Do these firms bring exposure and credibility to a startup? Or would the time and money invested in such a relationship produce a better return elsewhere?
From my experience with these firms, most of them are basically hired guns, you pay them a lot of money to get visibility.
Which may not be a bad thing. If you're a VC-funded, cash-spilling-out-of-pockets-off-your-aerons startup, then yeah, Garnter and friends may be a good deal - just a like a high priced marketing firm, or an entrenched channel reseller would be - a way to get your clients attention.
On the other hand, for most other startups where money is actually important, I'm sure you have better things to do with your money - like creating value, spending time with the few clients you have, etc.
Just don't expect them to be giving you free publicity.

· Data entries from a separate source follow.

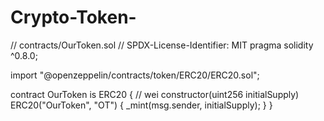 # Crypto-Token-

// contracts/OurToken.sol
// SPDX-License-Identifier: MIT
pragma solidity ^0.8.0;

import "@openzeppelin/contracts/token/ERC20/ERC20.sol";

contract OurToken is ERC20 {
    // wei
    constructor(uint256 initialSupply) ERC20("OurToken", "OT") {
        _mint(msg.sender, initialSupply);
    }
}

Difficult to answer, but I'll try.
I actually had a very good experience with a (small) industry analyst firm. Besides good conversation with them, they helped us doing a video-podcast interview and mentioning our company in quite a few opportunities. I remember, in a specific period, Google Analytics showing us a lot of visitors in our website were coming from the analyst blog.
That said, it's very difficult to estimate a ROI for these kind of investments.
If you already have customers, get in contact with them and ask them directly. How do they learn about potential new products? Do they read sector magazines? Do they go to conferences? Do they rely on suggestions coming from developers?
That should help you to understand how to connect with other potential customers.